▶ Problem to solve
An exact transcription of the records is required, minus any images.

● ● ● ● ●

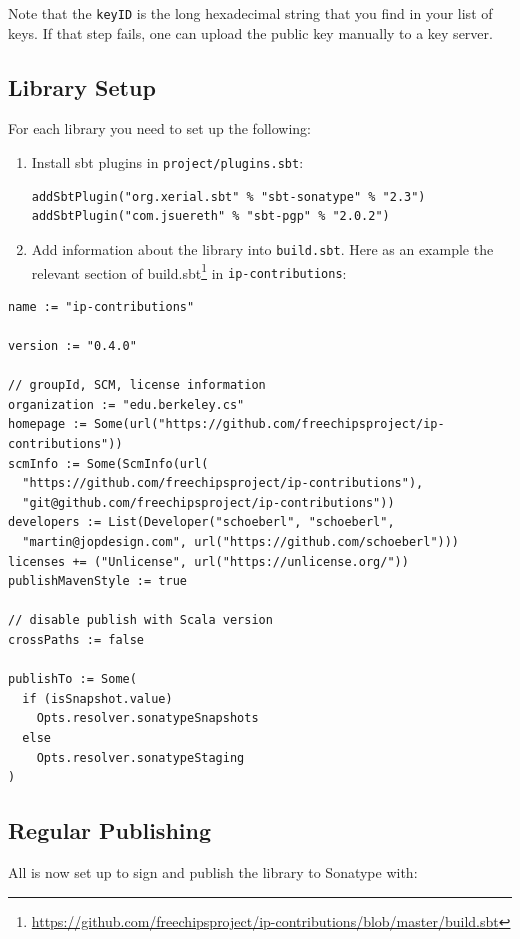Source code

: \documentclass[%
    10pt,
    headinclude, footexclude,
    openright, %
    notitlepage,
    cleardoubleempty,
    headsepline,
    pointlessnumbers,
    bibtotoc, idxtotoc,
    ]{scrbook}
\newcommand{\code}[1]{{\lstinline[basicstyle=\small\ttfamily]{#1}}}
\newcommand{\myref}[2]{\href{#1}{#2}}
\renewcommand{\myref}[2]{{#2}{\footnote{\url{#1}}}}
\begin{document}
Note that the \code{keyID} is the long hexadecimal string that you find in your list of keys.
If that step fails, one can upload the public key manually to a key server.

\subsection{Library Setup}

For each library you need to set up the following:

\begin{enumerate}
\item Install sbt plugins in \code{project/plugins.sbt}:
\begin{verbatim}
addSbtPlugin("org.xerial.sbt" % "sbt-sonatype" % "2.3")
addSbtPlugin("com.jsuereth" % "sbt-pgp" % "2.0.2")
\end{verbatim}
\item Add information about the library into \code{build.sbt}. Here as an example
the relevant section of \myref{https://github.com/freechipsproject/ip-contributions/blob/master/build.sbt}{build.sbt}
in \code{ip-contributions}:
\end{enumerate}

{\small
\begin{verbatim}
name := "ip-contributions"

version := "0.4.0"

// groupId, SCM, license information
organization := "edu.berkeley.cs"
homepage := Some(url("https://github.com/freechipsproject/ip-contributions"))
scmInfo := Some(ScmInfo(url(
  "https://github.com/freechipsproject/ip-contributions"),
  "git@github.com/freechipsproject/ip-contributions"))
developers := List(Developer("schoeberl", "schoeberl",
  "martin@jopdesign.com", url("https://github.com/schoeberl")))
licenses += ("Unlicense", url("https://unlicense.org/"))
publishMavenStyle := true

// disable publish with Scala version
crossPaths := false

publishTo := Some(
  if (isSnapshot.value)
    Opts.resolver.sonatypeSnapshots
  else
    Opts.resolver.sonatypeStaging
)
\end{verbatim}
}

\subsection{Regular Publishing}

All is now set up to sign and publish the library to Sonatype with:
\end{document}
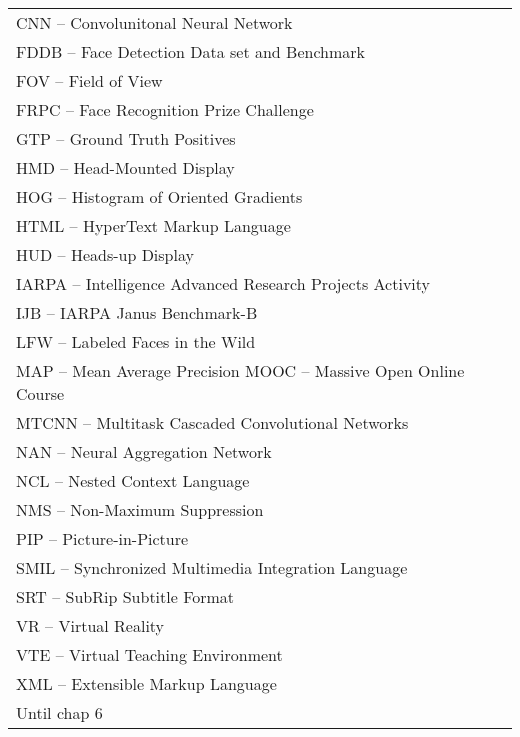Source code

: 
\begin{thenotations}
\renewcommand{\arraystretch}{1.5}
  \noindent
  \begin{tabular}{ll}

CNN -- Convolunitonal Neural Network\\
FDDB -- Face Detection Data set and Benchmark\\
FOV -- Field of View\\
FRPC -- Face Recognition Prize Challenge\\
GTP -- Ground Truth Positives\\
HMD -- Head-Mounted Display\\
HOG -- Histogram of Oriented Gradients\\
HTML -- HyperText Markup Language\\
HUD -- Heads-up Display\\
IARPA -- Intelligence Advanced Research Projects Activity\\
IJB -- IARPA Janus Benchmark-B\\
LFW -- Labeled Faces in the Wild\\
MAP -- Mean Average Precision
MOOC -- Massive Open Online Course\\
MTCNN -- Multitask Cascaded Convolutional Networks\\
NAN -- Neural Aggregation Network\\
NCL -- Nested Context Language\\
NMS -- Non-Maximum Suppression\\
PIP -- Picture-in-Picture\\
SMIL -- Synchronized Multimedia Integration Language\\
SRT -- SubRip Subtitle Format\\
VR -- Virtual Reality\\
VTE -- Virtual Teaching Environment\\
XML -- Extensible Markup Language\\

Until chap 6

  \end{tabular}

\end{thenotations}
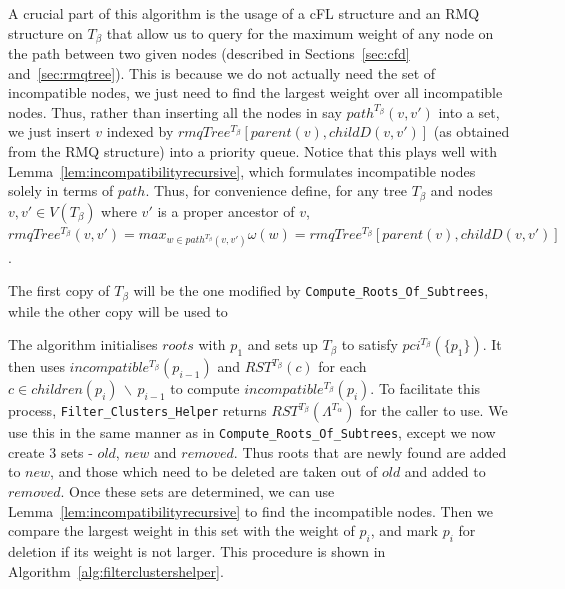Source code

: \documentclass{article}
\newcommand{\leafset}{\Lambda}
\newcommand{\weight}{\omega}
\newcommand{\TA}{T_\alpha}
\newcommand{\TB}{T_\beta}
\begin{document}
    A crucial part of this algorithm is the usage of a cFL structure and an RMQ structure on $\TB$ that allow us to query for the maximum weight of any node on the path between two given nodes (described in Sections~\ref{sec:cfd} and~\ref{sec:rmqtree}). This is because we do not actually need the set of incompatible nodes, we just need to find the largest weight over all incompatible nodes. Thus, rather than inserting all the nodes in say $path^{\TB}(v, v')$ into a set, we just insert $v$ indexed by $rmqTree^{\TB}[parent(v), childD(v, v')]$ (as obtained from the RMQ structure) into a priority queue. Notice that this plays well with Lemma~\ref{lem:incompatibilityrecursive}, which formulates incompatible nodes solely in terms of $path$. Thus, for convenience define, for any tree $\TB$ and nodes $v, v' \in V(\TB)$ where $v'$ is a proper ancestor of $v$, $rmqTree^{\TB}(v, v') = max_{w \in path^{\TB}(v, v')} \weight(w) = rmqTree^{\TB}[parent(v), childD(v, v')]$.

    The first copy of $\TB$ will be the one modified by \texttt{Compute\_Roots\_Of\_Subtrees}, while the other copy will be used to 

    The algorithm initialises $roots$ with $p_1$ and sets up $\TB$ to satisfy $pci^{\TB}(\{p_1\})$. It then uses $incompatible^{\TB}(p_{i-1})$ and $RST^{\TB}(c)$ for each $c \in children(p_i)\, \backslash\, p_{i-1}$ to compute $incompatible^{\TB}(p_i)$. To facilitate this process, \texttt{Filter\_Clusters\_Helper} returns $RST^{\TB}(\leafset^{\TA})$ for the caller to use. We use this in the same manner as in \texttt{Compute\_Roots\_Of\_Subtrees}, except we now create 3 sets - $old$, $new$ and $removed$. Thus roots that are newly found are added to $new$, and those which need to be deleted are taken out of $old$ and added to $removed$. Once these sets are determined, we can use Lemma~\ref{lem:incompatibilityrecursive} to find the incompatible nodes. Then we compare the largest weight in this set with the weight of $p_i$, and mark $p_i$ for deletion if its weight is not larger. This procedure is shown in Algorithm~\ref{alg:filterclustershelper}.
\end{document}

● ● ● ● ●

▶ Answer to this problem
Source code

: \documentclass[%
    10pt,
    headinclude, footexclude,
    openright, %
    notitlepage,
    cleardoubleempty,
    headsepline,
    pointlessnumbers,
    bibtotoc, idxtotoc,
    ]{scrbook}
\newcommand{\code}[1]{{\lstinline[basicstyle=\small\ttfamily]{#1}}}
\newcommand{\myref}[2]{\href{#1}{#2}}
\renewcommand{\myref}[2]{{#2}{\footnote{\url{#1}}}}
\begin{document}
Note that the \code{keyID} is the long hexadecimal string that you find in your list of keys.
If that step fails, one can upload the public key manually to a key server.

\subsection{Library Setup}

For each library you need to set up the following:

\begin{enumerate}
\item Install sbt plugins in \code{project/plugins.sbt}:
\begin{verbatim}
addSbtPlugin("org.xerial.sbt" % "sbt-sonatype" % "2.3")
addSbtPlugin("com.jsuereth" % "sbt-pgp" % "2.0.2")
\end{verbatim}
\item Add information about the library into \code{build.sbt}. Here as an example
the relevant section of \myref{https://github.com/freechipsproject/ip-contributions/blob/master/build.sbt}{build.sbt}
in \code{ip-contributions}:
\end{enumerate}

{\small
\begin{verbatim}
name := "ip-contributions"

version := "0.4.0"

// groupId, SCM, license information
organization := "edu.berkeley.cs"
homepage := Some(url("https://github.com/freechipsproject/ip-contributions"))
scmInfo := Some(ScmInfo(url(
  "https://github.com/freechipsproject/ip-contributions"),
  "git@github.com/freechipsproject/ip-contributions"))
developers := List(Developer("schoeberl", "schoeberl",
  "martin@jopdesign.com", url("https://github.com/schoeberl")))
licenses += ("Unlicense", url("https://unlicense.org/"))
publishMavenStyle := true

// disable publish with Scala version
crossPaths := false

publishTo := Some(
  if (isSnapshot.value)
    Opts.resolver.sonatypeSnapshots
  else
    Opts.resolver.sonatypeStaging
)
\end{verbatim}
}

\subsection{Regular Publishing}

All is now set up to sign and publish the library to Sonatype with:
\end{document}
Source code

: 
\begin{thenotations}
\renewcommand{\arraystretch}{1.5}
  \noindent
  \begin{tabular}{ll}

CNN -- Convolunitonal Neural Network\\
FDDB -- Face Detection Data set and Benchmark\\
FOV -- Field of View\\
FRPC -- Face Recognition Prize Challenge\\
GTP -- Ground Truth Positives\\
HMD -- Head-Mounted Display\\
HOG -- Histogram of Oriented Gradients\\
HTML -- HyperText Markup Language\\
HUD -- Heads-up Display\\
IARPA -- Intelligence Advanced Research Projects Activity\\
IJB -- IARPA Janus Benchmark-B\\
LFW -- Labeled Faces in the Wild\\
MAP -- Mean Average Precision
MOOC -- Massive Open Online Course\\
MTCNN -- Multitask Cascaded Convolutional Networks\\
NAN -- Neural Aggregation Network\\
NCL -- Nested Context Language\\
NMS -- Non-Maximum Suppression\\
PIP -- Picture-in-Picture\\
SMIL -- Synchronized Multimedia Integration Language\\
SRT -- SubRip Subtitle Format\\
VR -- Virtual Reality\\
VTE -- Virtual Teaching Environment\\
XML -- Extensible Markup Language\\

Until chap 6

  \end{tabular}

\end{thenotations}
Source code

: \documentclass{article}
\newcommand{\leafset}{\Lambda}
\newcommand{\weight}{\omega}
\newcommand{\TA}{T_\alpha}
\newcommand{\TB}{T_\beta}
\begin{document}
    A crucial part of this algorithm is the usage of a cFL structure and an RMQ structure on $\TB$ that allow us to query for the maximum weight of any node on the path between two given nodes (described in Sections~\ref{sec:cfd} and~\ref{sec:rmqtree}). This is because we do not actually need the set of incompatible nodes, we just need to find the largest weight over all incompatible nodes. Thus, rather than inserting all the nodes in say $path^{\TB}(v, v')$ into a set, we just insert $v$ indexed by $rmqTree^{\TB}[parent(v), childD(v, v')]$ (as obtained from the RMQ structure) into a priority queue. Notice that this plays well with Lemma~\ref{lem:incompatibilityrecursive}, which formulates incompatible nodes solely in terms of $path$. Thus, for convenience define, for any tree $\TB$ and nodes $v, v' \in V(\TB)$ where $v'$ is a proper ancestor of $v$, $rmqTree^{\TB}(v, v') = max_{w \in path^{\TB}(v, v')} \weight(w) = rmqTree^{\TB}[parent(v), childD(v, v')]$.

    The first copy of $\TB$ will be the one modified by \texttt{Compute\_Roots\_Of\_Subtrees}, while the other copy will be used to 

    The algorithm initialises $roots$ with $p_1$ and sets up $\TB$ to satisfy $pci^{\TB}(\{p_1\})$. It then uses $incompatible^{\TB}(p_{i-1})$ and $RST^{\TB}(c)$ for each $c \in children(p_i)\, \backslash\, p_{i-1}$ to compute $incompatible^{\TB}(p_i)$. To facilitate this process, \texttt{Filter\_Clusters\_Helper} returns $RST^{\TB}(\leafset^{\TA})$ for the caller to use. We use this in the same manner as in \texttt{Compute\_Roots\_Of\_Subtrees}, except we now create 3 sets - $old$, $new$ and $removed$. Thus roots that are newly found are added to $new$, and those which need to be deleted are taken out of $old$ and added to $removed$. Once these sets are determined, we can use Lemma~\ref{lem:incompatibilityrecursive} to find the incompatible nodes. Then we compare the largest weight in this set with the weight of $p_i$, and mark $p_i$ for deletion if its weight is not larger. This procedure is shown in Algorithm~\ref{alg:filterclustershelper}.
\end{document}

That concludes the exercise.